The data below:
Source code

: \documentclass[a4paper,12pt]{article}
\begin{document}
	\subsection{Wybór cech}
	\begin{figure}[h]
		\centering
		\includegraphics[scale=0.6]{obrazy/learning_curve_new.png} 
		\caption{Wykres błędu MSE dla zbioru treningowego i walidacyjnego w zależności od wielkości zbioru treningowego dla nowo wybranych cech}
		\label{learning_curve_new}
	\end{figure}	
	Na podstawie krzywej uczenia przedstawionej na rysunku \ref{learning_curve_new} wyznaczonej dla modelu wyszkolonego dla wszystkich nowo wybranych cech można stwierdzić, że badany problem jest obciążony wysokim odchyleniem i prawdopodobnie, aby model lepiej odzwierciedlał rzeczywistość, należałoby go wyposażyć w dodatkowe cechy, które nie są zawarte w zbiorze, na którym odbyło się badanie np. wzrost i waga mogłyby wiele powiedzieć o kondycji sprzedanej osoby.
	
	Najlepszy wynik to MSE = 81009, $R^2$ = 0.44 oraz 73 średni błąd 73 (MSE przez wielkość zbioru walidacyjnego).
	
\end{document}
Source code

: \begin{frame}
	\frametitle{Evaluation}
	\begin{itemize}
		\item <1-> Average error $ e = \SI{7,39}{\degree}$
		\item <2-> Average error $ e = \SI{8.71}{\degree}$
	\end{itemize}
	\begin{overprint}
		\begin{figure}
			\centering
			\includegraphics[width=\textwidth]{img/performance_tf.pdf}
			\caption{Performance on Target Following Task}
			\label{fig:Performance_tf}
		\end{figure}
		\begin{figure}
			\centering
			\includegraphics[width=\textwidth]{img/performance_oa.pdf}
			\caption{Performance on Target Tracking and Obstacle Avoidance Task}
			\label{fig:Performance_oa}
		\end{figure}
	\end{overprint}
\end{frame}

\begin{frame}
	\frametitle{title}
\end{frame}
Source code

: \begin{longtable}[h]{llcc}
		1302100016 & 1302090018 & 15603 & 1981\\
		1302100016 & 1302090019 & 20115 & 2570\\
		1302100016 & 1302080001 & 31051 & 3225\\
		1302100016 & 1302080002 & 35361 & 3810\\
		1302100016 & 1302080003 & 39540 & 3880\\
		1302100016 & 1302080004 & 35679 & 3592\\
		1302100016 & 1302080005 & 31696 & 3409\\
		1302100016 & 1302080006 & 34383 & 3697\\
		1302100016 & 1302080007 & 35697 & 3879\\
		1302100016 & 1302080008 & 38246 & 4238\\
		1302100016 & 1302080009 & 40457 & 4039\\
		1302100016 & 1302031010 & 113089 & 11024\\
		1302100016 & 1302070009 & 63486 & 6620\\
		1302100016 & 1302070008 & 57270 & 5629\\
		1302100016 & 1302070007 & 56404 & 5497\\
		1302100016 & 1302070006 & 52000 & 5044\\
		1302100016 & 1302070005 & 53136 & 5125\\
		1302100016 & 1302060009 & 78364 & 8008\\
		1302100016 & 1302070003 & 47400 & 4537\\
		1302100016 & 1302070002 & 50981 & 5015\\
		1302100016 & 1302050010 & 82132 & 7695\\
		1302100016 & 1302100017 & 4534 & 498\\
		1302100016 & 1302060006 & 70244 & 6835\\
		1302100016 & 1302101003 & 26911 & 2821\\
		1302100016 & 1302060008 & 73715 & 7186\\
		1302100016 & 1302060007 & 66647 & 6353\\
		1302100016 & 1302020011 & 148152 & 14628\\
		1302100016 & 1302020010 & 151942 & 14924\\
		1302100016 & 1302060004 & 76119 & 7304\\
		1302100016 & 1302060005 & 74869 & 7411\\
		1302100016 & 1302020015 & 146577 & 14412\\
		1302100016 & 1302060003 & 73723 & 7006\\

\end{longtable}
End of The data.
**Task**
Reproduce each entry precisely, so that nothing differs from the original.

**Solution to this task**
Source code

: \documentclass[a4paper,12pt]{article}
\begin{document}
	\subsection{Wybór cech}
	\begin{figure}[h]
		\centering
		\includegraphics[scale=0.6]{obrazy/learning_curve_new.png} 
		\caption{Wykres błędu MSE dla zbioru treningowego i walidacyjnego w zależności od wielkości zbioru treningowego dla nowo wybranych cech}
		\label{learning_curve_new}
	\end{figure}	
	Na podstawie krzywej uczenia przedstawionej na rysunku \ref{learning_curve_new} wyznaczonej dla modelu wyszkolonego dla wszystkich nowo wybranych cech można stwierdzić, że badany problem jest obciążony wysokim odchyleniem i prawdopodobnie, aby model lepiej odzwierciedlał rzeczywistość, należałoby go wyposażyć w dodatkowe cechy, które nie są zawarte w zbiorze, na którym odbyło się badanie np. wzrost i waga mogłyby wiele powiedzieć o kondycji sprzedanej osoby.
	
	Najlepszy wynik to MSE = 81009, $R^2$ = 0.44 oraz 73 średni błąd 73 (MSE przez wielkość zbioru walidacyjnego).
	
\end{document}
Source code

: \begin{frame}
	\frametitle{Evaluation}
	\begin{itemize}
		\item <1-> Average error $ e = \SI{7,39}{\degree}$
		\item <2-> Average error $ e = \SI{8.71}{\degree}$
	\end{itemize}
	\begin{overprint}
		\begin{figure}
			\centering
			\includegraphics[width=\textwidth]{img/performance_tf.pdf}
			\caption{Performance on Target Following Task}
			\label{fig:Performance_tf}
		\end{figure}
		\begin{figure}
			\centering
			\includegraphics[width=\textwidth]{img/performance_oa.pdf}
			\caption{Performance on Target Tracking and Obstacle Avoidance Task}
			\label{fig:Performance_oa}
		\end{figure}
	\end{overprint}
\end{frame}

\begin{frame}
	\frametitle{title}
\end{frame}
Source code

: \begin{longtable}[h]{llcc}
		1302100016 & 1302090018 & 15603 & 1981\\
		1302100016 & 1302090019 & 20115 & 2570\\
		1302100016 & 1302080001 & 31051 & 3225\\
		1302100016 & 1302080002 & 35361 & 3810\\
		1302100016 & 1302080003 & 39540 & 3880\\
		1302100016 & 1302080004 & 35679 & 3592\\
		1302100016 & 1302080005 & 31696 & 3409\\
		1302100016 & 1302080006 & 34383 & 3697\\
		1302100016 & 1302080007 & 35697 & 3879\\
		1302100016 & 1302080008 & 38246 & 4238\\
		1302100016 & 1302080009 & 40457 & 4039\\
		1302100016 & 1302031010 & 113089 & 11024\\
		1302100016 & 1302070009 & 63486 & 6620\\
		1302100016 & 1302070008 & 57270 & 5629\\
		1302100016 & 1302070007 & 56404 & 5497\\
		1302100016 & 1302070006 & 52000 & 5044\\
		1302100016 & 1302070005 & 53136 & 5125\\
		1302100016 & 1302060009 & 78364 & 8008\\
		1302100016 & 1302070003 & 47400 & 4537\\
		1302100016 & 1302070002 & 50981 & 5015\\
		1302100016 & 1302050010 & 82132 & 7695\\
		1302100016 & 1302100017 & 4534 & 498\\
		1302100016 & 1302060006 & 70244 & 6835\\
		1302100016 & 1302101003 & 26911 & 2821\\
		1302100016 & 1302060008 & 73715 & 7186\\
		1302100016 & 1302060007 & 66647 & 6353\\
		1302100016 & 1302020011 & 148152 & 14628\\
		1302100016 & 1302020010 & 151942 & 14924\\
		1302100016 & 1302060004 & 76119 & 7304\\
		1302100016 & 1302060005 & 74869 & 7411\\
		1302100016 & 1302020015 & 146577 & 14412\\
		1302100016 & 1302060003 & 73723 & 7006\\

\end{longtable}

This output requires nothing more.